**Supplied records**
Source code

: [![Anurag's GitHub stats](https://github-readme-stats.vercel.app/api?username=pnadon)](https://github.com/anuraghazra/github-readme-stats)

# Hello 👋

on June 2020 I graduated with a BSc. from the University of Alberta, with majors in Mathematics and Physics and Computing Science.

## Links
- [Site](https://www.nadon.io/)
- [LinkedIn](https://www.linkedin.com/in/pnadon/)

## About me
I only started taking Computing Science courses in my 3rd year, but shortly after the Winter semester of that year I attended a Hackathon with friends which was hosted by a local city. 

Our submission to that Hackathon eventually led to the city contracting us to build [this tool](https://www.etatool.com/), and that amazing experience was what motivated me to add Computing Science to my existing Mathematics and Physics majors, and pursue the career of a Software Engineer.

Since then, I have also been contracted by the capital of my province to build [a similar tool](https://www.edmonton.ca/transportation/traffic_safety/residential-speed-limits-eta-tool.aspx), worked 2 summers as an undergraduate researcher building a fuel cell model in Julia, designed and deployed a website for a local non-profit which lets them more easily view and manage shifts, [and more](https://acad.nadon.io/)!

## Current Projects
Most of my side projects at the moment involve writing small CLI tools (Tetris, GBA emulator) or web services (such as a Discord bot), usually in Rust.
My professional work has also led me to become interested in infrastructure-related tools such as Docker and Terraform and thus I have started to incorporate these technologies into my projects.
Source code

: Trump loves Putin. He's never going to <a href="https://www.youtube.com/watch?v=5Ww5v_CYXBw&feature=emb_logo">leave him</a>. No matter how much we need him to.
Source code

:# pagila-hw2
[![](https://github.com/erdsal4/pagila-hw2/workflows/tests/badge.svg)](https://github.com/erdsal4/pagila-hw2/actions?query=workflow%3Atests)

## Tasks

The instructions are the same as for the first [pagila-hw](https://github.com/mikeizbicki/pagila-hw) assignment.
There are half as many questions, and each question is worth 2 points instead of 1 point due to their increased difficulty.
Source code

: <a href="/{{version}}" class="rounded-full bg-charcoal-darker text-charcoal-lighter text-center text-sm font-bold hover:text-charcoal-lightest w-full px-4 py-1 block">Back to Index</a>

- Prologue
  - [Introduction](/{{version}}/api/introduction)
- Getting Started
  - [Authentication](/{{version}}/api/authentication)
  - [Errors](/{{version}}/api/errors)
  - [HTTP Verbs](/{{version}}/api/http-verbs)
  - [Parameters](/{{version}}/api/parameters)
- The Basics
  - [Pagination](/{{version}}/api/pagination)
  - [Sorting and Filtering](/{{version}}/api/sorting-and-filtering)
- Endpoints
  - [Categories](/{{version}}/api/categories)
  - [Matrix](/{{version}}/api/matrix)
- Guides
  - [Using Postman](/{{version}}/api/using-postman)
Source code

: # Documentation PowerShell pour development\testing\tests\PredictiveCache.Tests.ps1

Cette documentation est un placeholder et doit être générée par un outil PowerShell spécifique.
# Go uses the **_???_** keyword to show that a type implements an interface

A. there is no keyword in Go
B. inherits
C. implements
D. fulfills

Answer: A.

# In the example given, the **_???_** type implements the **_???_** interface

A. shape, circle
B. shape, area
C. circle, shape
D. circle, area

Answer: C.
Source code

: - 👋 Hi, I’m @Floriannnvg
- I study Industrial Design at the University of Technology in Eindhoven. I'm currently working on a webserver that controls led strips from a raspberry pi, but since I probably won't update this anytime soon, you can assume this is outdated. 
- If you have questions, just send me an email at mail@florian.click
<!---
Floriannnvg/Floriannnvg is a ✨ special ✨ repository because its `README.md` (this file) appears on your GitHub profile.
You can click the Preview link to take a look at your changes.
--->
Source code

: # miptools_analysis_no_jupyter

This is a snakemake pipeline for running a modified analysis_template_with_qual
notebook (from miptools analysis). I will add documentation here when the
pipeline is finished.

**Work to complete**
Return the entries in full. Do not alter them.

**Your solution**
Source code

: [![Anurag's GitHub stats](https://github-readme-stats.vercel.app/api?username=pnadon)](https://github.com/anuraghazra/github-readme-stats)

# Hello 👋

on June 2020 I graduated with a BSc. from the University of Alberta, with majors in Mathematics and Physics and Computing Science.

## Links
- [Site](https://www.nadon.io/)
- [LinkedIn](https://www.linkedin.com/in/pnadon/)

## About me
I only started taking Computing Science courses in my 3rd year, but shortly after the Winter semester of that year I attended a Hackathon with friends which was hosted by a local city. 

Our submission to that Hackathon eventually led to the city contracting us to build [this tool](https://www.etatool.com/), and that amazing experience was what motivated me to add Computing Science to my existing Mathematics and Physics majors, and pursue the career of a Software Engineer.

Since then, I have also been contracted by the capital of my province to build [a similar tool](https://www.edmonton.ca/transportation/traffic_safety/residential-speed-limits-eta-tool.aspx), worked 2 summers as an undergraduate researcher building a fuel cell model in Julia, designed and deployed a website for a local non-profit which lets them more easily view and manage shifts, [and more](https://acad.nadon.io/)!

## Current Projects
Most of my side projects at the moment involve writing small CLI tools (Tetris, GBA emulator) or web services (such as a Discord bot), usually in Rust.
My professional work has also led me to become interested in infrastructure-related tools such as Docker and Terraform and thus I have started to incorporate these technologies into my projects.
Source code

: Trump loves Putin. He's never going to <a href="https://www.youtube.com/watch?v=5Ww5v_CYXBw&feature=emb_logo">leave him</a>. No matter how much we need him to.
Source code

:# pagila-hw2
[![](https://github.com/erdsal4/pagila-hw2/workflows/tests/badge.svg)](https://github.com/erdsal4/pagila-hw2/actions?query=workflow%3Atests)

## Tasks

The instructions are the same as for the first [pagila-hw](https://github.com/mikeizbicki/pagila-hw) assignment.
There are half as many questions, and each question is worth 2 points instead of 1 point due to their increased difficulty.
Source code

: <a href="/{{version}}" class="rounded-full bg-charcoal-darker text-charcoal-lighter text-center text-sm font-bold hover:text-charcoal-lightest w-full px-4 py-1 block">Back to Index</a>

- Prologue
  - [Introduction](/{{version}}/api/introduction)
- Getting Started
  - [Authentication](/{{version}}/api/authentication)
  - [Errors](/{{version}}/api/errors)
  - [HTTP Verbs](/{{version}}/api/http-verbs)
  - [Parameters](/{{version}}/api/parameters)
- The Basics
  - [Pagination](/{{version}}/api/pagination)
  - [Sorting and Filtering](/{{version}}/api/sorting-and-filtering)
- Endpoints
  - [Categories](/{{version}}/api/categories)
  - [Matrix](/{{version}}/api/matrix)
- Guides
  - [Using Postman](/{{version}}/api/using-postman)
Source code

: # Documentation PowerShell pour development\testing\tests\PredictiveCache.Tests.ps1

Cette documentation est un placeholder et doit être générée par un outil PowerShell spécifique.
# Go uses the **_???_** keyword to show that a type implements an interface

A. there is no keyword in Go
B. inherits
C. implements
D. fulfills

Answer: A.

# In the example given, the **_???_** type implements the **_???_** interface

A. shape, circle
B. shape, area
C. circle, shape
D. circle, area

Answer: C.
Source code

: - 👋 Hi, I’m @Floriannnvg
- I study Industrial Design at the University of Technology in Eindhoven. I'm currently working on a webserver that controls led strips from a raspberry pi, but since I probably won't update this anytime soon, you can assume this is outdated. 
- If you have questions, just send me an email at mail@florian.click
<!---
Floriannnvg/Floriannnvg is a ✨ special ✨ repository because its `README.md` (this file) appears on your GitHub profile.
You can click the Preview link to take a look at your changes.
--->
Source code

: # miptools_analysis_no_jupyter

This is a snakemake pipeline for running a modified analysis_template_with_qual
notebook (from miptools analysis). I will add documentation here when the
pipeline is finished.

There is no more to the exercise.